INSTRUCTIONS FOR THE TASK: Could you reproduce the entries exactly, omitting every picture?
○ ○ ○
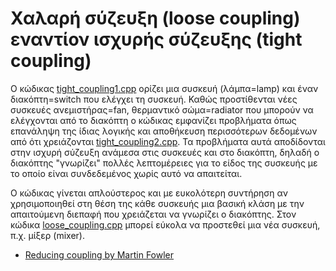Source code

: # Χαλαρή σύζευξη (loose coupling) εναντίον ισχυρής σύζευξης (tight coupling)

O κώδικας [tight_coupling1.cpp](./tight_coupling1.cpp) ορίζει μια συσκευή (λάμπα=lamp) και έναν διακόπτη=switch που ελέγχει τη συσκευή. Καθώς προστίθενται νέες συσκευές ανεμιστήρας=fan, θερμαντικό σώμα=radiator που μπορούν να ελέγχονται από το διακόπτη ο κώδικας εμφανίζει προβλήματα όπως επανάληψη της ίδιας λογικής και αποθήκευση περισσότερων δεδομένων από ότι χρειάζονται [tight_coupling2.cpp](./tight_coupling2.cpp). Τα προβλήματα αυτά αποδίδονται στην ισχυρή σύζευξη ανάμεσα στις συσκευές και στο διακόπτη, δηλαδή ο διακόπτης "γνωρίζει" πολλές λεπτομέρειες για το είδος της συσκευής με το οποίο είναι συνδεδεμένος χωρίς αυτό να απαιτείται. 

Ο κώδικας γίνεται απλούστερος και με ευκολότερη συντήρηση αν χρησιμοποιηθεί στη θέση της κάθε συσκευής μια βασική κλάση με την απαιτούμενη διεπαφή που χρειάζεται να γνωρίζει ο διακόπτης. Στον κώδικα [loose_coupling.cpp](./loose_coupling.cpp) μπορεί εύκολα να προστεθεί μια νέα συσκευή, π.χ. μίξερ (mixer).


* [Reducing coupling by Martin Fowler](https://martinfowler.com/ieeeSoftware/coupling.pdf)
○ ○ ○
TASK OUTPUT:
Source code

: # Χαλαρή σύζευξη (loose coupling) εναντίον ισχυρής σύζευξης (tight coupling)

O κώδικας [tight_coupling1.cpp](./tight_coupling1.cpp) ορίζει μια συσκευή (λάμπα=lamp) και έναν διακόπτη=switch που ελέγχει τη συσκευή. Καθώς προστίθενται νέες συσκευές ανεμιστήρας=fan, θερμαντικό σώμα=radiator που μπορούν να ελέγχονται από το διακόπτη ο κώδικας εμφανίζει προβλήματα όπως επανάληψη της ίδιας λογικής και αποθήκευση περισσότερων δεδομένων από ότι χρειάζονται [tight_coupling2.cpp](./tight_coupling2.cpp). Τα προβλήματα αυτά αποδίδονται στην ισχυρή σύζευξη ανάμεσα στις συσκευές και στο διακόπτη, δηλαδή ο διακόπτης "γνωρίζει" πολλές λεπτομέρειες για το είδος της συσκευής με το οποίο είναι συνδεδεμένος χωρίς αυτό να απαιτείται. 

Ο κώδικας γίνεται απλούστερος και με ευκολότερη συντήρηση αν χρησιμοποιηθεί στη θέση της κάθε συσκευής μια βασική κλάση με την απαιτούμενη διεπαφή που χρειάζεται να γνωρίζει ο διακόπτης. Στον κώδικα [loose_coupling.cpp](./loose_coupling.cpp) μπορεί εύκολα να προστεθεί μια νέα συσκευή, π.χ. μίξερ (mixer).


* [Reducing coupling by Martin Fowler](https://martinfowler.com/ieeeSoftware/coupling.pdf)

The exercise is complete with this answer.